─── Entries shown ───

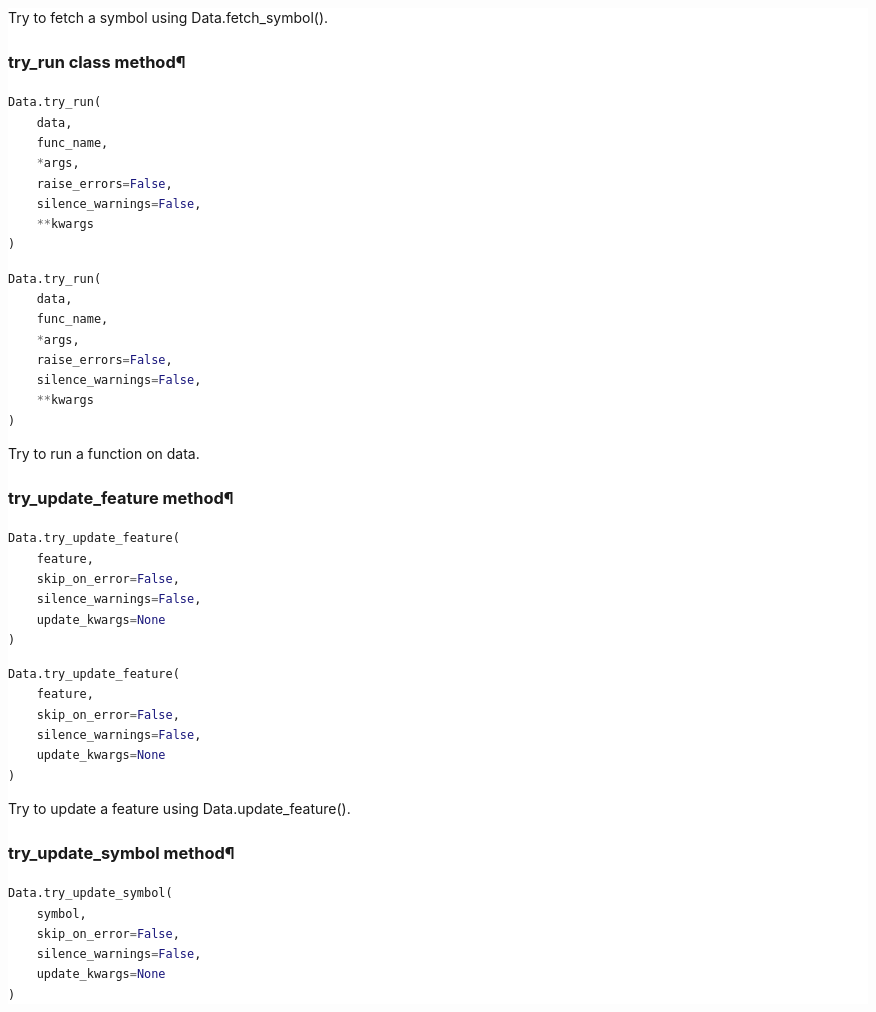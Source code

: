 Try to fetch a symbol using Data.fetch_symbol().

### try_run class method¶

```python
Data.try_run(
    data,
    func_name,
    *args,
    raise_errors=False,
    silence_warnings=False,
    **kwargs
)
```

```python
Data.try_run(
    data,
    func_name,
    *args,
    raise_errors=False,
    silence_warnings=False,
    **kwargs
)
```

Try to run a function on data.

### try_update_feature method¶

```python
Data.try_update_feature(
    feature,
    skip_on_error=False,
    silence_warnings=False,
    update_kwargs=None
)
```

```python
Data.try_update_feature(
    feature,
    skip_on_error=False,
    silence_warnings=False,
    update_kwargs=None
)
```

Try to update a feature using Data.update_feature().

### try_update_symbol method¶

```python
Data.try_update_symbol(
    symbol,
    skip_on_error=False,
    silence_warnings=False,
    update_kwargs=None
)
```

───

→ Task details: Starting at the line that contains "Try to run a function on data.", print every line through the last one of the records, exactly and with nothing else.

→ Result of this task:
Try to run a function on data.

### try_update_feature method¶

```python
Data.try_update_feature(
    feature,
    skip_on_error=False,
    silence_warnings=False,
    update_kwargs=None
)
```

```python
Data.try_update_feature(
    feature,
    skip_on_error=False,
    silence_warnings=False,
    update_kwargs=None
)
```

Try to update a feature using Data.update_feature().

### try_update_symbol method¶

```python
Data.try_update_symbol(
    symbol,
    skip_on_error=False,
    silence_warnings=False,
    update_kwargs=None
)
```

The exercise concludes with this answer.